3. Get them interested in gardening…
Kids love the touch and feel of nature and gardening is a great way to engage them with it. It doesn’t matter what they do – weeding, planting, watering or digging – it’s about being outside with soil between their fingers, being creative and having fun.

4.….but make it quick
We know kids aren’t great at waiting. To keep them interested in gardening grow vegetables that show signs of life quickly. Beetroot, potatoes and peas all get going very quickly and can be picked when they are still young so they don’t have to wait too long to eat them either!

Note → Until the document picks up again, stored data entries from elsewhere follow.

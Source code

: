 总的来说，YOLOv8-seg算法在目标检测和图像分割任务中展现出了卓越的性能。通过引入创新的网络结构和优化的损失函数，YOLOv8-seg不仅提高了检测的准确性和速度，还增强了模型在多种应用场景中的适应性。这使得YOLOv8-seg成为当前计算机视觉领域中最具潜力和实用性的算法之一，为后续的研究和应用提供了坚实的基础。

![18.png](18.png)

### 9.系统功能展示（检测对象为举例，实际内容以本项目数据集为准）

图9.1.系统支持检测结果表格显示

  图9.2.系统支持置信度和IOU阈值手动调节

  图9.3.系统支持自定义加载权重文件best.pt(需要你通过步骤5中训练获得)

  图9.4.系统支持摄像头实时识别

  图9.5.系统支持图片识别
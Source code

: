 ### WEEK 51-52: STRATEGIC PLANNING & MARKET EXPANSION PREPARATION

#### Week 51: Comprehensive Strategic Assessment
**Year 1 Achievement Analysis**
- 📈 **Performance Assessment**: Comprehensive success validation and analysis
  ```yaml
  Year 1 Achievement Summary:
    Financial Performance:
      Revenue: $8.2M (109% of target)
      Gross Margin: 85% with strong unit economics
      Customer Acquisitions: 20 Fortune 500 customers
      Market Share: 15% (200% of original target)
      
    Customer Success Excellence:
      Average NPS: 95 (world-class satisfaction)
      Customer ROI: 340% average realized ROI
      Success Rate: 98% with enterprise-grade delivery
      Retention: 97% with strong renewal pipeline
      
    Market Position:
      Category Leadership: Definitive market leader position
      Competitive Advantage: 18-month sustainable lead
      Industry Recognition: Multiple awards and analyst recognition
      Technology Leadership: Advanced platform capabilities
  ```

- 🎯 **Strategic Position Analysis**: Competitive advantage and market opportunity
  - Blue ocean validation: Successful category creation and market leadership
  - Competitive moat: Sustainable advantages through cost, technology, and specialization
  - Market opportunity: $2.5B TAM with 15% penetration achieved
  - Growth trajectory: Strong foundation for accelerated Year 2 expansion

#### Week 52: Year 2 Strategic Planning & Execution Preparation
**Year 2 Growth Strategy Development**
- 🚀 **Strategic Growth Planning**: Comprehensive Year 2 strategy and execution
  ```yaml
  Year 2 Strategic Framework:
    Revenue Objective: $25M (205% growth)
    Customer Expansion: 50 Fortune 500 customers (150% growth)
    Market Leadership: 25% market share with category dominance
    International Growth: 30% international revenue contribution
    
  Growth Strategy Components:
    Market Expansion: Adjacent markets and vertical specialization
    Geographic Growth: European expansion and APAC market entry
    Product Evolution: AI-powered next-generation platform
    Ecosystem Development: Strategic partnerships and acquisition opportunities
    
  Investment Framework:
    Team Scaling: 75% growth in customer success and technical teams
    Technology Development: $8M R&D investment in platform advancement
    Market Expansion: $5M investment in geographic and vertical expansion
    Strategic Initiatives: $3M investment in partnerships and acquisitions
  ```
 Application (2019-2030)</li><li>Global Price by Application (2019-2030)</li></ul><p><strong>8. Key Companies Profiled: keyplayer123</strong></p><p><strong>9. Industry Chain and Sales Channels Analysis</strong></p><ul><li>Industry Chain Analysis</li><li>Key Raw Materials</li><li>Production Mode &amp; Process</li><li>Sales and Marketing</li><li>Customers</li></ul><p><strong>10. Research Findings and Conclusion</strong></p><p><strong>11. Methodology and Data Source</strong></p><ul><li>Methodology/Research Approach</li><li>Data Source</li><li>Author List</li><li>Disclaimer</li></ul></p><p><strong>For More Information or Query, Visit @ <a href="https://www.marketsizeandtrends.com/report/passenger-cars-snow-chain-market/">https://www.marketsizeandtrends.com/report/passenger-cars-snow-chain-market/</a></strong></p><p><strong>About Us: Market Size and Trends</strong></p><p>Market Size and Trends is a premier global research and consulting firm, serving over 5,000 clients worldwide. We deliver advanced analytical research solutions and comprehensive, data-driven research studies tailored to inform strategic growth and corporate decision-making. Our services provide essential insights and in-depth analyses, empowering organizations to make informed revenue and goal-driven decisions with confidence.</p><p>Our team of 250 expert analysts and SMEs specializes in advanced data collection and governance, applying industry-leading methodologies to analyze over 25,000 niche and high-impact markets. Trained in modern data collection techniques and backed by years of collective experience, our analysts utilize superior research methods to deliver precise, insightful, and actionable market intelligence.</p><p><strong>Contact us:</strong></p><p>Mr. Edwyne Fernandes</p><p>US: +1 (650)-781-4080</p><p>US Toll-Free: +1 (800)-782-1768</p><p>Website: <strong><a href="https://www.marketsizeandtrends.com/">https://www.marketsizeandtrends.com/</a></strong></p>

5. Start small: turn your wellies into garden pots
Plants can be grown in any size container from an old watering can to a bath tub.   You can even upcycle your old wellies into quirky garden pots: clean them with warm soapy water, ask an adult to carefully drill holes into the bottom, fill with compost, plant your seeds and wait for them to grow!

8. Create some wild art
Arts and crafts don’t have to be done indoors. Unleash their creativity in the garden by painting pots, making pictures with twigs, stones or leaves, or crafting a mud monster: make a face out of mud and decorate it with moss, bark, acorns, and anything else you can find.

7. Get tweeting
Birdwatching is such an easy way to enjoy nature. Anyone can do it, just about anywhere, which makes it a great thing to do with kids. Create a bird-friendly space by hanging bird feeders and planting bird-friendly plants. Patience is the key here. If you feed them they’ll come!

8. Give them room to grow
Once you’ve got them outside, don’t tell them what to do too much. Kids are much better than us at inventing exciting games. Give them their own space in the garden where they can muck about, get dirty, and create their own adventures.